Setting Flow Limiting on N-Series

FAQ_User
Extreme Employee
Article ID: 6816

Products
Matrix N-Series DFE

Changes
Network virus or DOS Attack

Symptoms
Too many flows/connections being rapidly created
Flow Limiting - also known as Flow Setup Throttling (FST) - is not working
Too many flows on the network

Solution
Flow Limiting (5289) should ideally be used on user edge ports only, as this is where the issue tends to originate. Creating too many flow monitors at the core of a network, and dropping flows or disabling ports in the core, is not an optimal design. Certainly, actions taken on InterSwitch Link (ISL) ports can be painful to recover. Well-implemented networks will start by looking at normal flow levels in order to determine the most useful limits.
  1. Apply a reasonable limiter to individual ports.
      set flowlimit limit1 100 userport (trigger the low-level action at 100 aggregate flows on the port)
        set flowlimit limit2 200 userport (trigger the high-level action at 200 aggregate flows on the port) Apply the actions to these two defined levels.
          set flowlimit action1 notify userport ([default] send a trap when limit1 is reached)
            set flowlimit action2 drop userport (drop new flows/connections when limit2 is reached) Define which ports will be utilized in flow limiting. Be mindful not to enable this on ISL ports.
              set flowlimit port class userport <port_string> Globally enable Flow Limiting.
                set flowlimit enable Verify the configuration, and/or baseline the flow limits.
                  show flowlimit
                    show flowlimit port
                      show flowlimit class userport
                        show flowlimit stats

                        According to the baselined results of these queries (especially the 'show flowlimit stats') over time, the user should adjust limit2 to be perhaps 50-100% higher than the highest count seen, and then adjust limit1 to be just above the highest count seen. The idea is to only involve management when an event worthy of examination has occurred. These numbers will vary according to how the port is used, which is why it is possible to utilize different traffic classes (userport, serverport, aggregateduser, interswitchlink) for this purpose. If a 'show flowlimit port' indicates that a triggered flow limit has disabled ports (this might only happen if the desired action is disable), then once the attack or issue is corrected the port may be re-enabled:
                          set flowlimit port status operational A flow is defined as a unique source and destination IP address (L3), and possibly a unique UDP,TCP pair (L4). By default, flows are created up to L3. If within Flow Limiting you would like the granularity of defining flows up to L4 and a 'show flowlimit port' indicates L3 flows, then it is necessary to enable that awareness by configuring at least one feature which examines L4 data. The use of NetFlow, LSNAT, NAT, L4 ACLs, and/or L4 Policies would do this.

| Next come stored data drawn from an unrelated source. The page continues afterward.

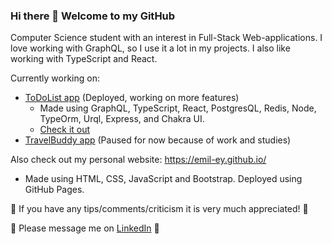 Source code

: ### Hi there 👋 Welcome to my GitHub

Computer Science student with an interest in Full-Stack Web-applications.
I love working with GraphQL, so I use it a lot in my projects. I also like working with TypeScript and React.

Currently working on:
* [ToDoList app](https://github.com/Emil-Ey/To-Do-List-App) (Deployed, working on more features)
  * Made using GraphQL, TypeScript, React, PostgresQL, Redis, Node, TypeOrm, Urql, Express, and Chakra UI.
  * [Check it out](https://todolist-kappa.vercel.app/)
* [TravelBuddy app](https://github.com/Emil-Ey/TravelBuddy) (Paused for now because of work and studies)

Also check out my personal website: https://emil-ey.github.io/
* Made using HTML, CSS, JavaScript and Bootstrap. Deployed using GitHub Pages.

:speech_balloon: If you have any tips/comments/criticism it is very much appreciated! :speech_balloon:

:speech_balloon: Please message me on [LinkedIn](https://www.linkedin.com/in/emil-kj%C3%A6rgaard-eybye/) :speech_balloon:
<!--
**Emil-Ey/Emil-Ey** is a ✨ _special_ ✨ repository because its `README.md` (this file) appears on your GitHub profile.

Here are some ideas to get you started:

- 🔭 I’m currently working on ...
- 🌱 I’m currently learning ...
- 👯 I’m looking to collaborate on ...
- 🤔 I’m looking for help with ...
- 💬 Ask me about ...
- 📫 How to reach me: ...
- 😄 Pronouns: ...
- ⚡ Fun fact: ...
-->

                          In the absence of a legitimate configuration for this purpose, the user may for example configure a dummy L4 classification which is neither statically nor dynamically applied to traffic:
                            set policy profile 86 name dummy-L4
                              set policy rule 86 udpdestportip 65535 mask 16 forward
                            For further background, please refer to the Configuration Guide for your product.